Although we have no official report of the discussions of the Quebec convention, we know on good authority that the question of providing revenues for the provinces was one that gave the delegates the greatest difficulty. In all the provinces the sources of revenue were chiefly customs and excise-duties which had to be set apart for the general government of the federation. Some of the delegates from Ontario, where there had existed for many years an admirable system of municipal government, which provided funds for education and local improvements, recognised the advantages of direct taxation; but the representatives of the other provinces would not consent to such a system, especially in the case of Nova Scotia, New Brunswick, and Prince Edward Island, where there were no municipal institutions, and the people depended almost exclusively on the annual votes of the legislature for the means to meet their local necessities. All of the delegates, in fact, felt that to force the maritime provinces to resort to direct taxes as the only method of carrying on their government, would be probably fatal to the success of the scheme, and it was finally decided that the central government should grant annual subsidies, based on population, relative debts, financial position, and such other facts as should be fairly brought into the consideration of the case.

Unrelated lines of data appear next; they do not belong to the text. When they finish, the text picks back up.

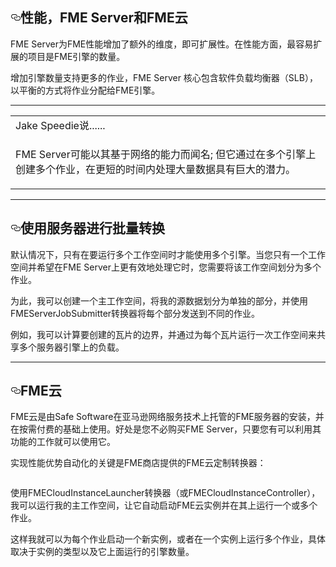 
  <div id="readme" class="readme blob instapaper_body">
    <article class="markdown-body entry-content" itemprop="text"><h1><a id="user-content-performance-fme-server-and-fme-cloud" class="anchor" aria-hidden="true" href="https://github.com/safesoftware/FMETraining/blob/Desktop-Advanced-2018/DesktopAdvanced2WorkspaceDesign/2.18.FMEServerFMECloud.md#performance-fme-server-and-fme-cloud"><svg class="octicon octicon-link" viewBox="0 0 16 16" version="1.1" width="16" height="16" aria-hidden="true"><path fill-rule="evenodd" d="M4 9h1v1H4c-1.5 0-3-1.69-3-3.5S2.55 3 4 3h4c1.45 0 3 1.69 3 3.5 0 1.41-.91 2.72-2 3.25V8.59c.58-.45 1-1.27 1-2.09C10 5.22 8.98 4 8 4H4c-.98 0-2 1.22-2 2.5S3 9 4 9zm9-3h-1v1h1c1 0 2 1.22 2 2.5S13.98 12 13 12H9c-.98 0-2-1.22-2-2.5 0-.83.42-1.64 1-2.09V6.25c-1.09.53-2 1.84-2 3.25C6 11.31 7.55 13 9 13h4c1.45 0 3-1.69 3-3.5S14.5 6 13 6z"></path></svg></a><font style="vertical-align: inherit;"><font style="vertical-align: inherit;">性能，FME Server和FME云</font></font></h1>
<p><font style="vertical-align: inherit;"><font style="vertical-align: inherit;">FME Server为FME性能增加了额外的维度，即可扩展性。</font><font style="vertical-align: inherit;">在性能方面，最容易扩展的项目是FME引擎的数量。</font></font></p>
<p><font style="vertical-align: inherit;"><font style="vertical-align: inherit;">增加引擎数量支持更多的作业，FME Server 核心包含软件负载均衡器（SLB），以平衡的方式将作业分配给FME引擎。</font></font></p>
<hr>
<table>
<tbody><tr>
<td>
<i></i><font style="vertical-align: inherit;"><font style="vertical-align: inherit;">
Jake Speedie说......
</font></font></td>
</tr>
<tr>
<td><font style="vertical-align: inherit;"><font style="vertical-align: inherit;">

FME Server可能以其基于网络的能力而闻名; </font><font style="vertical-align: inherit;">但它通过在多个引擎上创建多个作业，在更短的时间内处理大量数据具有巨大的潜力。

</font></font></td>
</tr>
</tbody></table>
<hr>
<h2><a id="user-content-using-server-for-bulk-translations" class="anchor" aria-hidden="true" href="https://github.com/safesoftware/FMETraining/blob/Desktop-Advanced-2018/DesktopAdvanced2WorkspaceDesign/2.18.FMEServerFMECloud.md#using-server-for-bulk-translations"><svg class="octicon octicon-link" viewBox="0 0 16 16" version="1.1" width="16" height="16" aria-hidden="true"><path fill-rule="evenodd" d="M4 9h1v1H4c-1.5 0-3-1.69-3-3.5S2.55 3 4 3h4c1.45 0 3 1.69 3 3.5 0 1.41-.91 2.72-2 3.25V8.59c.58-.45 1-1.27 1-2.09C10 5.22 8.98 4 8 4H4c-.98 0-2 1.22-2 2.5S3 9 4 9zm9-3h-1v1h1c1 0 2 1.22 2 2.5S13.98 12 13 12H9c-.98 0-2-1.22-2-2.5 0-.83.42-1.64 1-2.09V6.25c-1.09.53-2 1.84-2 3.25C6 11.31 7.55 13 9 13h4c1.45 0 3-1.69 3-3.5S14.5 6 13 6z"></path></svg></a><font style="vertical-align: inherit;"><font style="vertical-align: inherit;">使用服务器进行批量转换</font></font></h2>
<p><font style="vertical-align: inherit;"><font style="vertical-align: inherit;">默认情况下，只有在要运行多个工作空间时才能使用多个引擎。</font><font style="vertical-align: inherit;">当您只有一个工作空间并希望在FME Server上更有效地处理它时，您需要将该工作空间划分为多个作业。</font></font></p>
<p><font style="vertical-align: inherit;"><font style="vertical-align: inherit;">为此，我可以创建一个主工作空间，将我的源数据划分为单独的部分，并使用FMEServerJobSubmitter转换器将每个部分发送到不同的作业。</font></font></p>
<p><font style="vertical-align: inherit;"><font style="vertical-align: inherit;">例如，我可以计算要创建的瓦片的边界，并通过为每个瓦片运行一次工作空间来共享多个服务器引擎上的负载。</font></font></p>
<hr>
<h2><a id="user-content-fme-cloud" class="anchor" aria-hidden="true" href="https://github.com/safesoftware/FMETraining/blob/Desktop-Advanced-2018/DesktopAdvanced2WorkspaceDesign/2.18.FMEServerFMECloud.md#fme-cloud"><svg class="octicon octicon-link" viewBox="0 0 16 16" version="1.1" width="16" height="16" aria-hidden="true"><path fill-rule="evenodd" d="M4 9h1v1H4c-1.5 0-3-1.69-3-3.5S2.55 3 4 3h4c1.45 0 3 1.69 3 3.5 0 1.41-.91 2.72-2 3.25V8.59c.58-.45 1-1.27 1-2.09C10 5.22 8.98 4 8 4H4c-.98 0-2 1.22-2 2.5S3 9 4 9zm9-3h-1v1h1c1 0 2 1.22 2 2.5S13.98 12 13 12H9c-.98 0-2-1.22-2-2.5 0-.83.42-1.64 1-2.09V6.25c-1.09.53-2 1.84-2 3.25C6 11.31 7.55 13 9 13h4c1.45 0 3-1.69 3-3.5S14.5 6 13 6z"></path></svg></a><font style="vertical-align: inherit;"><font style="vertical-align: inherit;">FME云</font></font></h2>
<p><font style="vertical-align: inherit;"><font style="vertical-align: inherit;">FME云是由Safe Software在亚马逊网络服务技术上托管的FME服务器的安装，并在按需付费的基础上使用。</font><font style="vertical-align: inherit;">好处是您不必购买FME Server，只要您有可以利用其功能的工作就可以使用它。</font></font></p>
<p><font style="vertical-align: inherit;"><font style="vertical-align: inherit;">实现性能优势自动化的关键是FME商店提供的FME云定制转换器：</font></font></p>
<p><a target="_blank" href="https://github.com/safesoftware/FMETraining/blob/Desktop-Advanced-2018/DesktopAdvanced2WorkspaceDesign/Images/Img2.045.FMECloudTransformers.png"><img src="./Images/Img2.045.FMECloudTransformers.png" alt="" style="max-width:100%;"></a></p>
<p><font style="vertical-align: inherit;"><font style="vertical-align: inherit;">使用FMECloudInstanceLauncher转换器（或FMECloudInstanceController），我可以运行我的主工作空间，让它自动启动FME云实例并在其上运行一个或多个作业。</font></font></p>
<p><font style="vertical-align: inherit;"><font style="vertical-align: inherit;">这样我就可以为每个作业启动一个新实例，或者在一个实例上运行多个作业，具体取决于实例的类型以及它上面运行的引擎数量。</font></font></p>
</article>
</div></body></html>
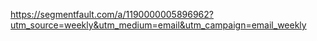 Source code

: https://segmentfault.com/a/1190000005896962?utm_source=weekly&utm_medium=email&utm_campaign=email_weekly
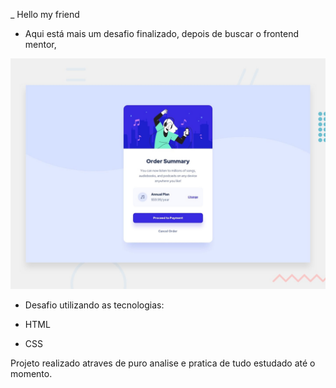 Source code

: 
 _ Hello my friend 

 - Aqui está mais um desafio finalizado, depois de buscar o frontend mentor,


<img src="./design/desktop-preview.jpg" alt="mulher dançando com fone">

- Desafio utilizando as tecnologias:

- HTML 
- CSS

Projeto realizado atraves de puro analise e pratica de tudo estudado  até o momento.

It is unfortunate that we have no full report of the deliberations and debates of this great conference. We have only a fragmentary record from which it is difficult to form any adequate conclusions as to the part taken by the several delegates in the numerous questions which necessarily came under their purview.[4] Under these circumstances, a careful writer hesitates to form any positive opinion based upon these reports of the discussions, but no one can doubt that the directing spirit of the conference was Sir John Macdonald. Meagre as is the record of what he said, we can yet see that his words were those of a man who rose above the level of the mere politician, and grasped the magnitude of the questions involved. What he aimed at especially was to follow as closely as possible the fundamental principles of English parliamentary government, and to engraft them upon the general system of federal union. Mr. George Brown took a prominent part in the deliberations. His opinions read curiously now. He was in favour of having the lieutenant-governors appointed by the general government, and he was willing to give them an effective veto over provincial legislation. He advocated the election of a legislative chamber on a fixed day every third year, not subject to a dissolution during its term—also an adaptation of the American system. He went so far as to urge the advisability of having the executive council elected for three years—by the assembly, we may assume, though the imperfect report before us does not state so—and also of giving the lieutenant-governor the right of dismissing any of its members when the house was not sitting. Mr. Brown consequently appears to have been the advocate, so far as the provinces were concerned, of principles that prevail in the federal republic across the border. He opposed the introduction of responsible government, as it now obtains, in all the provinces of the Dominion, while conceding its necessity for the central government.